-- RECORDS SHOWN follows --

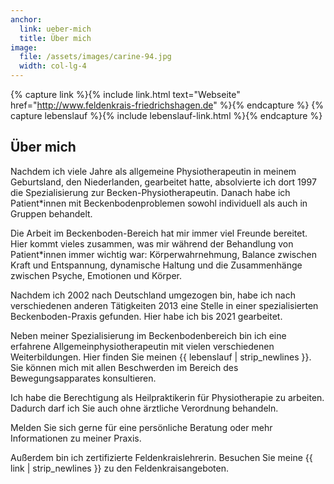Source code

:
 ```yaml
---
anchor:
  link: ueber-mich
  title: Über mich
image: 
  file: /assets/images/carine-94.jpg
  width: col-lg-4
---
```


{% capture link %}{% include link.html text="Webseite" href="http://www.feldenkrais-friedrichshagen.de" %}{% endcapture %}
{% capture lebenslauf %}{% include lebenslauf-link.html %}{% endcapture %}

## Über mich

Nachdem ich viele Jahre als allgemeine Physiotherapeutin in meinem Geburtsland, den Niederlanden, gearbeitet hatte, absolvierte ich dort 1997 die Spezialisierung zur Becken-Physiotherapeutin.
Danach habe ich Patient\*innen mit Beckenbodenproblemen sowohl individuell als auch in Gruppen behandelt.

Die Arbeit im Beckenboden-Bereich hat mir immer viel Freunde bereitet.
Hier kommt vieles zusammen, was mir während der Behandlung von Patient\*innen immer wichtig war:
Körperwahrnehmung, Balance zwischen Kraft und Entspannung, dynamische Haltung und die Zusammenhänge zwischen Psyche, Emotionen und Körper.

Nachdem ich 2002 nach Deutschland umgezogen bin, habe ich nach verschiedenen anderen Tätigkeiten 2013 eine Stelle in einer spezialisierten Beckenboden-Praxis gefunden.
Hier habe ich bis 2021 gearbeitet.

Neben meiner Spezialisierung im Beckenbodenbereich bin ich eine erfahrene Allgemeinphysiotherapeutin mit vielen verschiedenen Weiterbildungen. Hier finden Sie meinen {{ lebenslauf | strip_newlines }}.
Sie können mich mit allen Beschwerden im Bereich des Bewegungsapparates konsultieren.

Ich habe die Berechtigung als Heilpraktikerin für Physiotherapie zu arbeiten.
Dadurch darf ich Sie auch ohne ärztliche Verordnung behandeln.

Melden Sie sich gerne für eine persönliche Beratung oder mehr Informationen zu meiner Praxis.

Außerdem bin ich zertifizierte Feldenkraislehrerin.
Besuchen Sie meine {{ link | strip_newlines }} zu den Feldenkraisangeboten.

-- RECORDS SHOWN concluded --

▶ [EXERCISE INSTRUCTIONS]:
Write out, word for word, the lines from the start of the data through the one holding "Danach habe ich". Omit pictures.

▶ [FINISHED EXERCISE]:
Source code

:
 ```yaml
---
anchor:
  link: ueber-mich
  title: Über mich
image: 
  file: /assets/images/carine-94.jpg
  width: col-lg-4
---
```


{% capture link %}{% include link.html text="Webseite" href="http://www.feldenkrais-friedrichshagen.de" %}{% endcapture %}
{% capture lebenslauf %}{% include lebenslauf-link.html %}{% endcapture %}

## Über mich

Nachdem ich viele Jahre als allgemeine Physiotherapeutin in meinem Geburtsland, den Niederlanden, gearbeitet hatte, absolvierte ich dort 1997 die Spezialisierung zur Becken-Physiotherapeutin.
Danach habe ich Patient\*innen mit Beckenbodenproblemen sowohl individuell als auch in Gruppen behandelt.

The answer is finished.